Tracing Paths

Tracing Paths
Paul Robles and Lin Xu

Curated by Steven Leyden Cochrane

May 3–June 28, 2019
C2 Centre for Craft

Tracing Paths is a two person show exploring the craft of Lin Xu and Paul Robles curated by Steven Leyden Cochrane. A path is created through repeated action—intentional with a direct purpose or carved through the unforeseen rhythms of our lives. Tracing paths reflects on the journeys and pathways in Roble’s and Xu’s work, paths that connect and diverge confronting the past to find a way forward with newfound clarity.

 Paul Robles creates beautiful paper cuts using a knife to carve out minute sections of paper. What remains is a delicate lace-like image that flows with texture and pattern. Viewers can lose themselves in the precision and intricacy of his craft and the imagery formed. Paul’s work explores topics of trauma, grief and sexuality through his paper cuts, with viewers seeing images intended by the artist and finding their own imagery in the slivers cut away with his steady hand.

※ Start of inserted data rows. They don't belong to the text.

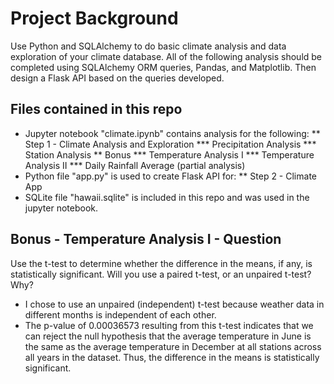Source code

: # Project Background

Use Python and SQLAlchemy to do basic climate analysis and data exploration of your climate database. All of the following analysis should be completed using SQLAlchemy ORM queries, Pandas, and Matplotlib. Then design a Flask API based on the queries developed.

## Files contained in this repo

* Jupyter notebook "climate.ipynb" contains analysis for the following:
 ** Step 1 - Climate Analysis and Exploration
   *** Precipitation Analysis
   *** Station Analysis
 ** Bonus
   *** Temperature Analysis I
   *** Temperature Analysis II
   *** Daily Rainfall Average (partial analysis)
* Python file "app.py" is used to create Flask API for:
 ** Step 2 - Climate App
* SQLite file "hawaii.sqlite" is included in this repo and was used in the jupyter notebook.

## Bonus - Temperature Analysis I - Question
Use the t-test to determine whether the difference in the means, if any, is statistically significant. Will you use a paired t-test, or an unpaired t-test? Why?
* I chose to use an unpaired (independent) t-test because weather data in different months is independent of each other.
* The p-value of 0.00036573 resulting from this t-test indicates that we can reject the null hypothesis that the average temperature in June is the same as the average temperature in December at all stations across all years in the dataset. Thus, the difference in the means is statistically significant.


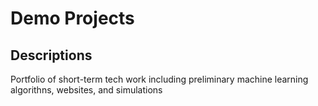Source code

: # Demo Projects



## Descriptions

Portfolio of short-term tech work including preliminary machine learning algorithns, websites, and simulations 
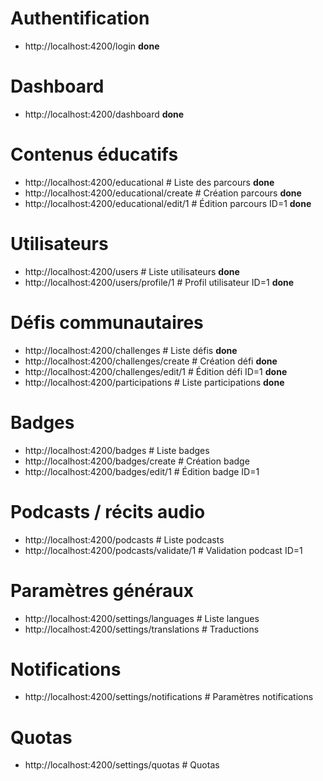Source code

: # Authentification
- http://localhost:4200/login **done**

# Dashboard
- http://localhost:4200/dashboard **done**

# Contenus éducatifs
- http://localhost:4200/educational          # Liste des parcours **done**
- http://localhost:4200/educational/create   # Création parcours **done**
- http://localhost:4200/educational/edit/1   # Édition parcours ID=1 **done**

# Utilisateurs
- http://localhost:4200/users                # Liste utilisateurs **done**
- http://localhost:4200/users/profile/1     # Profil utilisateur ID=1 **done**

# Défis communautaires
- http://localhost:4200/challenges           # Liste défis **done**
- http://localhost:4200/challenges/create    # Création défi **done**
- http://localhost:4200/challenges/edit/1    # Édition défi ID=1 **done**
- http://localhost:4200/participations       # Liste participations **done**

# Badges
- http://localhost:4200/badges               # Liste badges
- http://localhost:4200/badges/create        # Création badge
- http://localhost:4200/badges/edit/1       # Édition badge ID=1

# Podcasts / récits audio
- http://localhost:4200/podcasts             # Liste podcasts
- http://localhost:4200/podcasts/validate/1 # Validation podcast ID=1

# Paramètres généraux
- http://localhost:4200/settings/languages      # Liste langues
- http://localhost:4200/settings/translations   # Traductions

# Notifications
- http://localhost:4200/settings/notifications # Paramètres notifications

# Quotas
- http://localhost:4200/settings/quotas        # Quotas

 Lin Xu’s ceramics are created from bits and pieces from past projects, finding the beauty in all that comes out of her studio. Lin intuitively assembles, glazes and fires her pieces with a mutual respect for her materials. The result of her efforts is either a new artwork or material inspiration for new ideas to spring from in the future. Her work explores oasis, rest and sanctuary from our busy world, all built in collaboration with her treasured studio castoffs. Her delicate arrangements show hints of the past celebrated and unified in the present.

 
Graphic design by Urbanink

Graphic design by Urbanink

 

A Path

Curatorial Statement

A path is the product of invention and repetition, memory and imagination, a history of collective desire held in the mind and written on the ground.

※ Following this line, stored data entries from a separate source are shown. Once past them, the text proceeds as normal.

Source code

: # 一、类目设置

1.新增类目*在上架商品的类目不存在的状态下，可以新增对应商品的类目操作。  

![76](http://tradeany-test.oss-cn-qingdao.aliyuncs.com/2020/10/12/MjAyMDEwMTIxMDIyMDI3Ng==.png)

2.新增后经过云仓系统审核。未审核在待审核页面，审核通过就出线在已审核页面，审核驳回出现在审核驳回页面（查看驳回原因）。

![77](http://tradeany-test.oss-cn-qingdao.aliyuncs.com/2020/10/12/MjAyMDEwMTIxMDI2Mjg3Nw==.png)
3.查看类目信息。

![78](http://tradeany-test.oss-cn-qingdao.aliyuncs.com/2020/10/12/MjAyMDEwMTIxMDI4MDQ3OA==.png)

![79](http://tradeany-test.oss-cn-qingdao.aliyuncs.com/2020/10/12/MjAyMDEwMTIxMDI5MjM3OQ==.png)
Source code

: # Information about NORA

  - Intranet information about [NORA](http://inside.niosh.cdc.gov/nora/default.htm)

Lin Xu reinvents historical patterns through the processes of making, deftly guiding mechanical, chemical and sedimentary transformations.

Paul Robles guides his knife with a practiced hand, moved by intuition and tradition, reimagining once-familiar images over focused hours cutting paper.

Minds change, bodies move; the land remembers. A shortcut snakes across the grass one summer. Ancient roadbeds reappear in drought or after rain.

Water cuts its own path through the sand, but to persist and to sustain, the oasis must be cultivated.

The brain sees a face where there isn’t one, so obdurate the neural pathways and
so urgent the desire for something to meet our gaze.

Material has its own sense of direction, orients along its own desired paths.

The memory of clay accounts for both its brittleness and strength. In the kiln, stacked fragments forge alliance, held in place by gravity and glaze.

We see paper’s memory in each indelible, dividing crease. Its toughness, so suited to wrapping and record-keeping, erodes with every fibre cut.

A path divides, but a path can be retraced. Once cut, “this” and “that”, like “there” and “back,” are matters of perspective.

Scraps and shavings blossom into porcelain roses, rejecting “keepsake,” “castoff,” “ornament” and “accident,” among other names.

Grotesque menageries emerge from holes in butcher-paper masks. Black “window flowers” grow from accumulated absences. Screens project as readily as they conceal.

Points on a line describe a path: images and forms strung like beads, familiar in the hand, fruit on a vine to be plucked from the air.

Trace the contours of a bottle gourd, drawing it up from the potter’s wheel. Draw on muscle memory of dumpling folds to form a porcelain pillow.

Probing Rorschach sprays of lacy perforations, zodiac animals, foxes, rams and serpents peer back amidst the blinking eyes of peacock feathers.

Some paths connect. Others are borders.

Forms and colours migrate, resettle and adapt to new configurations, radiate like imitation celadon from scattered Silk Road outposts.

Ideas and images persist, surviving relocation, translation and conversion. A good path can get twisted, a winding path eventually comes to rest.

Paths collide, entangle, wear away, grow over. Durable and fleeting, to serve as guides they must be trod and tended.

Xu’s repetitions and transformations produce dream logic, echoing the unconscious durability and plasticity of the mind and offering assurance that things might fall in place.

We don’t see Robles in the “faces” of his finished masks, nor is he hiding behind them. Instead, identity is ambivalent, a trajectory continually adjusted with every surgical cut.